Give back a single figure: the number of lines in the entries below that contain "以下のいずれかの値を使用".

§ EXERCISE MATERIAL:
Content starts

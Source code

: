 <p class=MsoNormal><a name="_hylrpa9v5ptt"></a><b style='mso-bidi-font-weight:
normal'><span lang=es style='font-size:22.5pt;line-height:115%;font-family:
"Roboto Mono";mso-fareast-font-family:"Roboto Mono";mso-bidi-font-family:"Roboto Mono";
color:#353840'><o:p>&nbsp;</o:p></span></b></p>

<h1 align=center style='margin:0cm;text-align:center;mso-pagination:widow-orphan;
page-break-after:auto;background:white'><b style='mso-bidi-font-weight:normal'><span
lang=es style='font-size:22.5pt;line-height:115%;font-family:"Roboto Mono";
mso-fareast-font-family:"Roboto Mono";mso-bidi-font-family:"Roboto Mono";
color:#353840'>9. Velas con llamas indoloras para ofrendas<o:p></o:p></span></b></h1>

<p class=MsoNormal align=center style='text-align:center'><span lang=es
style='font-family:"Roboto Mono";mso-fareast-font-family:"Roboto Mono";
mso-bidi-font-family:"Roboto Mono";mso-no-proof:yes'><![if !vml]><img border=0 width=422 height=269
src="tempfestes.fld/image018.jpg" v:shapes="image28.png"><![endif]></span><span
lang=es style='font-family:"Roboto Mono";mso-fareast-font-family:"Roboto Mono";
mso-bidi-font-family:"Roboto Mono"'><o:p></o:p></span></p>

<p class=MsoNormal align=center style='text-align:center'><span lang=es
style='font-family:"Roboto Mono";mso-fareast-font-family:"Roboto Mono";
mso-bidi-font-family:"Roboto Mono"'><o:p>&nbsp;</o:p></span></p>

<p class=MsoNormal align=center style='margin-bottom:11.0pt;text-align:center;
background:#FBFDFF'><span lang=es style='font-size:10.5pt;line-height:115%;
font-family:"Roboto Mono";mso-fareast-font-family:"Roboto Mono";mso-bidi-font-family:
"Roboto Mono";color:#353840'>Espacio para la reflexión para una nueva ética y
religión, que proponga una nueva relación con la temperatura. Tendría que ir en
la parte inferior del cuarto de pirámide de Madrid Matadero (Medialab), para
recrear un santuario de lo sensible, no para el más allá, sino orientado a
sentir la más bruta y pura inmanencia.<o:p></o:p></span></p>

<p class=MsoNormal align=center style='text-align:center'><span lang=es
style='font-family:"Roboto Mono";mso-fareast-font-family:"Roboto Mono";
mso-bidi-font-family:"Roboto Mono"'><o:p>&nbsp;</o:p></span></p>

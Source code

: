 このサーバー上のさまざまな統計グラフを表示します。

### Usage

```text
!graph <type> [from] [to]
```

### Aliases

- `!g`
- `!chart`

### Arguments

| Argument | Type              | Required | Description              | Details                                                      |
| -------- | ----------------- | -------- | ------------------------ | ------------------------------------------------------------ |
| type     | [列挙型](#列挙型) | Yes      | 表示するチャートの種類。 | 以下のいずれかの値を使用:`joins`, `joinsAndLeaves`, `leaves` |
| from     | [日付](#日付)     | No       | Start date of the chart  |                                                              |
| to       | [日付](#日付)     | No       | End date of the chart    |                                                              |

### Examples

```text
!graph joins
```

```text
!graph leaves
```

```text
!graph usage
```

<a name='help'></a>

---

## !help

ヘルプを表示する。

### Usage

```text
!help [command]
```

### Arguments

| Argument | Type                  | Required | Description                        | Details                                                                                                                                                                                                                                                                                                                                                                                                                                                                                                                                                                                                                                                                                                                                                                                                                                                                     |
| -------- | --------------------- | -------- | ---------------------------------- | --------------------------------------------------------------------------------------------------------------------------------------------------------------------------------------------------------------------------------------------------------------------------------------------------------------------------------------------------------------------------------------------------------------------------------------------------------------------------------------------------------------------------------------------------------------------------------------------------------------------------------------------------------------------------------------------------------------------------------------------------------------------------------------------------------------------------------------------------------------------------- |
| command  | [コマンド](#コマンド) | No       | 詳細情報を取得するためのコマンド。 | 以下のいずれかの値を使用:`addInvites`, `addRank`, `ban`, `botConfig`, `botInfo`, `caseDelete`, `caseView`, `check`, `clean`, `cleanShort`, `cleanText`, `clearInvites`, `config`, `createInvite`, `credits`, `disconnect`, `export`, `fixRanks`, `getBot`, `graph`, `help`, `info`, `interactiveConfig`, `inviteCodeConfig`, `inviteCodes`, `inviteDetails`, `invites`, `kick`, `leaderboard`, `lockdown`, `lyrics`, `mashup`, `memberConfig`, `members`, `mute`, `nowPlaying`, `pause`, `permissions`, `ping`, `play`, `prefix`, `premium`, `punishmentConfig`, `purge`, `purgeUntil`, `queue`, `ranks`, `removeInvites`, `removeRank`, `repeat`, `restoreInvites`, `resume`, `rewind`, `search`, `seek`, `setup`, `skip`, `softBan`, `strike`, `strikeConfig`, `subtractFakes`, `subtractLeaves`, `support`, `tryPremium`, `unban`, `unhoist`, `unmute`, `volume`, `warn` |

Content ends

§ SOLUTION TO THIS PROBLEM:
2